Could you restate, exactly and with nothing added, the lines from the start of the data through the line that holds "- At that point when", leaving the pictures out?

══════════════════════════════

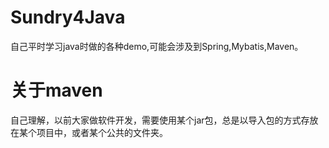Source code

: # Sundry4Java
自己平时学习java时做的各种demo,可能会涉及到Spring,Mybatis,Maven。
# 关于maven
自己理解，以前大家做软件开发，需要使用某个jar包，总是以导入包的方式存放在某个项目中，或者某个公共的文件夹。
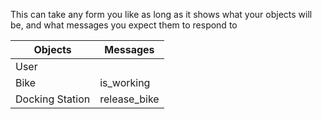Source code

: This can take any form you like as long as it shows what your objects will be, and what messages you expect them to respond to

| Objects         | Messages     | 
| --------        | --------     |
| User            |              |
| Bike            | is_working   |
| Docking Station | release_bike | 
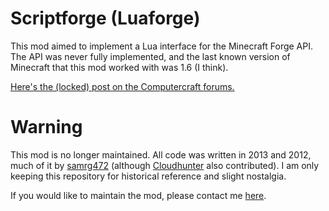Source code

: # Scriptforge (Luaforge)

This mod aimed to implement a Lua interface for the Minecraft Forge API. The API was never fully implemented, and the last known version of Minecraft that this mod worked with was 1.6 (I think).

[Here's the (locked) post on the Computercraft forums.](http://www.computercraft.info/forums2/index.php?/topic/5488-/)

# Warning

This mod is no longer maintained. All code was written in 2013 and 2012, much of it by [samrg472](https://github.com/samrg472) (although [Cloudhunter](https://github.com/Cloudhunter) also contributed). I am only keeping this repository for historical reference and slight nostalgia.

If you would like to maintain the mod, please contact me [here](mailto:aldahick@iupui.edu).
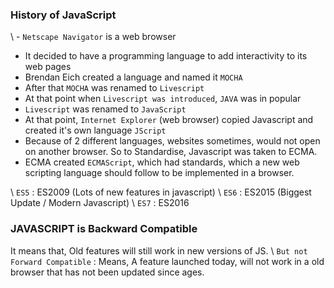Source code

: 
### History of JavaScript

\ - `Netscape Navigator` is a web browser
- It decided to have a programming language to add interactivity to its web pages
- Brendan Eich created a language and  named it `MOCHA`
- After that `MOCHA` was renamed to `Livescript`
- At that point when `Livescript was introduced`, `JAVA` was in popular
- `Livescript` was renamed to `JavaScript`
- At that point, `Internet Explorer` (web browser) copied Javascript and created it's own language `JScript`
- Because of 2 different languages, websites sometimes, would not open on another browser. So to Standardise, Javascript was taken to ECMA.
- ECMA created `ECMAScript`, which had standards, which a new web scripting language should follow to be implemented in a browser.

\ `ES5` : ES2009 (Lots of new features in javascript)
\ `ES6` : ES2015 (Biggest Update / Modern Javascript)
\ `ES7` : ES2016

### JAVASCRIPT is Backward Compatible
It means that, Old features will still work in new versions of JS. 
\ `But not Forward Compatible` : Means, A feature launched today, will not work in a old browser that has not been updated since ages.

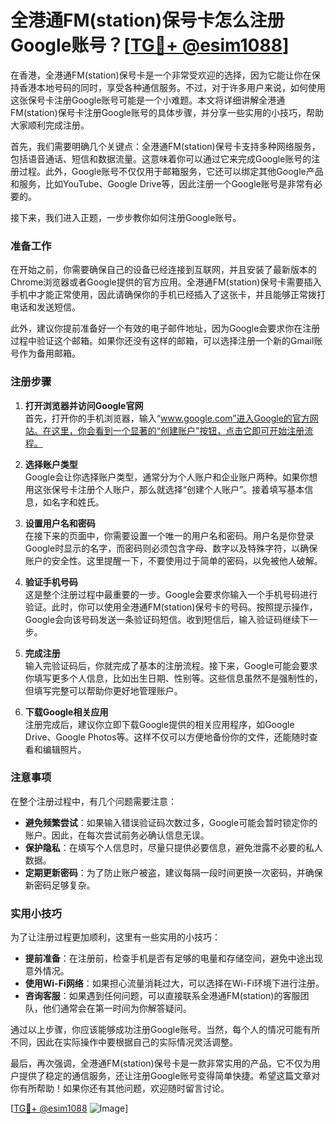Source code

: # 全港通FM(station)保号卡怎么注册Google账号？[[TG💪+ @esim1088](https://t.me/s/esim1088)]

在香港，全港通FM(station)保号卡是一个非常受欢迎的选择，因为它能让你在保持香港本地号码的同时，享受各种通信服务。不过，对于许多用户来说，如何使用这张保号卡注册Google账号可能是一个小难题。本文将详细讲解全港通FM(station)保号卡注册Google账号的具体步骤，并分享一些实用的小技巧，帮助大家顺利完成注册。

首先，我们需要明确几个关键点：全港通FM(station)保号卡支持多种网络服务，包括语音通话、短信和数据流量。这意味着你可以通过它来完成Google账号的注册过程。此外，Google账号不仅仅用于邮箱服务，它还可以绑定其他Google产品和服务，比如YouTube、Google Drive等，因此注册一个Google账号是非常有必要的。

接下来，我们进入正题，一步步教你如何注册Google账号。

### 准备工作

在开始之前，你需要确保自己的设备已经连接到互联网，并且安装了最新版本的Chrome浏览器或者Google提供的官方应用。全港通FM(station)保号卡需要插入手机中才能正常使用，因此请确保你的手机已经插入了这张卡，并且能够正常拨打电话和发送短信。

此外，建议你提前准备好一个有效的电子邮件地址，因为Google会要求你在注册过程中验证这个邮箱。如果你还没有这样的邮箱，可以选择注册一个新的Gmail账号作为备用邮箱。

### 注册步骤

1. **打开浏览器并访问Google官网**  
   首先，打开你的手机浏览器，输入“www.google.com”进入Google的官方网站。在这里，你会看到一个显著的“创建账户”按钮，点击它即可开始注册流程。

2. **选择账户类型**  
   Google会让你选择账户类型，通常分为个人账户和企业账户两种。如果你想用这张保号卡注册个人账户，那么就选择“创建个人账户”。接着填写基本信息，如名字和姓氏。

3. **设置用户名和密码**  
   在接下来的页面中，你需要设置一个唯一的用户名和密码。用户名是你登录Google时显示的名字，而密码则必须包含字母、数字以及特殊字符，以确保账户的安全性。这里提醒一下，不要使用过于简单的密码，以免被他人破解。

4. **验证手机号码**  
   这是整个注册过程中最重要的一步。Google会要求你输入一个手机号码进行验证。此时，你可以使用全港通FM(station)保号卡的号码。按照提示操作，Google会向该号码发送一条验证码短信。收到短信后，输入验证码继续下一步。

5. **完成注册**  
   输入完验证码后，你就完成了基本的注册流程。接下来，Google可能会要求你填写更多个人信息，比如出生日期、性别等。这些信息虽然不是强制性的，但填写完整可以帮助你更好地管理账户。

6. **下载Google相关应用**  
   注册完成后，建议你立即下载Google提供的相关应用程序，如Google Drive、Google Photos等。这样不仅可以方便地备份你的文件，还能随时查看和编辑照片。

### 注意事项

在整个注册过程中，有几个问题需要注意：

- **避免频繁尝试**：如果输入错误验证码次数过多，Google可能会暂时锁定你的账户。因此，在每次尝试前务必确认信息无误。
- **保护隐私**：在填写个人信息时，尽量只提供必要信息，避免泄露不必要的私人数据。
- **定期更新密码**：为了防止账户被盗，建议每隔一段时间更换一次密码，并确保新密码足够复杂。

### 实用小技巧

为了让注册过程更加顺利，这里有一些实用的小技巧：

- **提前准备**：在注册前，检查手机是否有足够的电量和存储空间，避免中途出现意外情况。
- **使用Wi-Fi网络**：如果担心流量消耗过大，可以选择在Wi-Fi环境下进行注册。
- **咨询客服**：如果遇到任何问题，可以直接联系全港通FM(station)的客服团队，他们通常会在第一时间为你解答疑问。

通过以上步骤，你应该能够成功注册Google账号。当然，每个人的情况可能有所不同，因此在实际操作中要根据自己的实际情况灵活调整。

最后，再次强调，全港通FM(station)保号卡是一款非常实用的产品，它不仅为用户提供了稳定的通信服务，还让注册Google账号变得简单快捷。希望这篇文章对你有所帮助！如果你还有其他问题，欢迎随时留言讨论。

[[TG💪+ @esim1088](https://t.me/s/esim1088) ![Image](https://i.postimg.cc/4NQfJmqS/Snipaste-2025-05-13-00-14-12.png)]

══════════════════════════════

### Answer box
Source code

: # Sundry4Java
自己平时学习java时做的各种demo,可能会涉及到Spring,Mybatis,Maven。
# 关于maven
自己理解，以前大家做软件开发，需要使用某个jar包，总是以导入包的方式存放在某个项目中，或者某个公共的文件夹。
Source code

: This can take any form you like as long as it shows what your objects will be, and what messages you expect them to respond to

| Objects         | Messages     | 
| --------        | --------     |
| User            |              |
| Bike            | is_working   |
| Docking Station | release_bike | 
Source code

: # Scriptforge (Luaforge)

This mod aimed to implement a Lua interface for the Minecraft Forge API. The API was never fully implemented, and the last known version of Minecraft that this mod worked with was 1.6 (I think).

[Here's the (locked) post on the Computercraft forums.](http://www.computercraft.info/forums2/index.php?/topic/5488-/)

# Warning

This mod is no longer maintained. All code was written in 2013 and 2012, much of it by [samrg472](https://github.com/samrg472) (although [Cloudhunter](https://github.com/Cloudhunter) also contributed). I am only keeping this repository for historical reference and slight nostalgia.

If you would like to maintain the mod, please contact me [here](mailto:aldahick@iupui.edu).
Source code

: 
### History of JavaScript

\ - `Netscape Navigator` is a web browser
- It decided to have a programming language to add interactivity to its web pages
- Brendan Eich created a language and  named it `MOCHA`
- After that `MOCHA` was renamed to `Livescript`
- At that point when `Livescript was introduced`, `JAVA` was in popular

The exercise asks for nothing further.